(Collected data)
──────

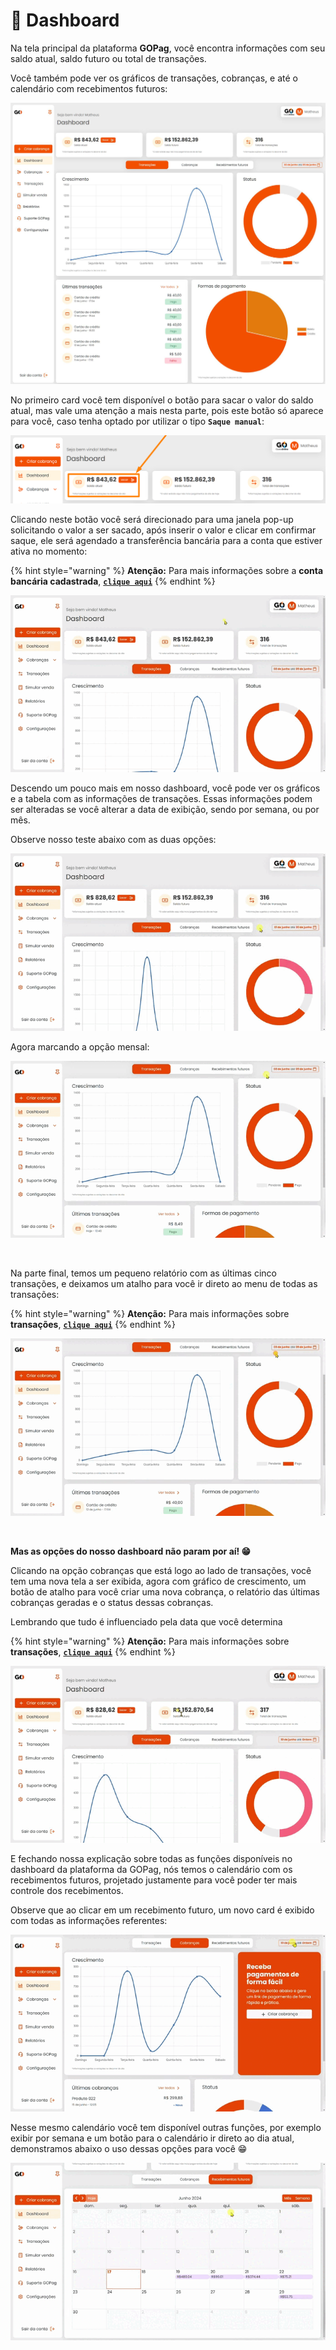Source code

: # 📱 Dashboard

Na tela principal da plataforma **GOPag**, você encontra informações com seu saldo atual, saldo futuro ou total de transações.

Você também pode ver os gráficos de transações, cobranças, e até o calendário com recebimentos futuros:

![](../assets/prints/tela_inicial.jpg)

No primeiro card você tem disponível o botão para sacar o valor do saldo atual, mas vale uma atenção a mais nesta parte, pois este botão só aparece para você, caso tenha optado por utilizar o tipo **`Saque manual`**:

![](../assets/prints/dashboard_btn_saque.png)

Clicando neste botão você será direcionado para uma janela pop-up solicitando o valor a ser sacado, após inserir o valor e clicar em confirmar saque, ele será agendado a transferência bancária para a conta que estiver ativa no momento:

{% hint style="warning" %}
**Atenção:** Para mais informações sobre a **conta bancária cadastrada**, [**`clique aqui`**](https://docs.gopag.com.br/configuracoes#conta-bancaria)
{% endhint %}

![](../assets/prints/dashboard_btn_saque.gif)

Descendo um pouco mais em nosso dashboard, você pode ver os gráficos e a tabela com as informações de transações. Essas informações podem ser alteradas se você alterar a data de exibição, sendo por semana, ou por mês.

Observe nosso teste abaixo com as duas opções:

![](../assets/prints/dashboard_transacoes_semana.gif)

Agora marcando a opção mensal:

![](../assets/prints/dashboard_transacoes_mensal.gif)

<br>

Na parte final, temos um pequeno relatório com as últimas cinco transações, e deixamos um atalho para você ir direto ao menu de todas as transações:

{% hint style="warning" %}
**Atenção:** Para mais informações sobre **transações**, [**`clique aqui`**](/TRANSACOES/README.md)
{% endhint %}

![](../assets/prints/dashboard_transacoes_botao.gif)

<br>

**Mas as opções do nosso dashboard não param por aí! 😁**

Clicando na opção cobranças que está logo ao lado de transações, você tem uma nova tela a ser exibida, agora com gráfico de crescimento, um botão de atalho para você criar uma nova cobrança, o relatório das últimas cobranças geradas e o status dessas cobranças. 

Lembrando que tudo é influenciado pela data que você determina

{% hint style="warning" %}
**Atenção:** Para mais informações sobre **transações**, [**`clique aqui`**](/TRANSACOES/README.md)
{% endhint %}

![](../assets/prints/dashboard_cobrancas.gif)

E fechando nossa explicação sobre todas as funções disponíveis no dashboard da plataforma da GOPag, nós temos o calendário com os recebimentos futuros, projetado justamente para você poder ter mais controle dos recebimentos.

Observe que ao clicar em um recebimento futuro, um novo card é exibido com todas as informações referentes:

![](../assets/prints/dashboard_recebimentos.gif)

Nesse mesmo calendário você tem disponível outras funções, por exemplo exibir por semana e um botão para o calendário ir direto ao dia atual, demonstramos abaixo o uso dessas opções para você 😁

![](../assets/prints/dashboard_recebimentos_calendario.gif)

──────

Every line from the data above that contains "funções" must appear in the answer.

FINISHED TASK:
E fechando nossa explicação sobre todas as funções disponíveis no dashboard da plataforma da GOPag, nós temos o calendário com os recebimentos futuros, projetado justamente para você poder ter mais controle dos recebimentos.
Nesse mesmo calendário você tem disponível outras funções, por exemplo exibir por semana e um botão para o calendário ir direto ao dia atual, demonstramos abaixo o uso dessas opções para você 😁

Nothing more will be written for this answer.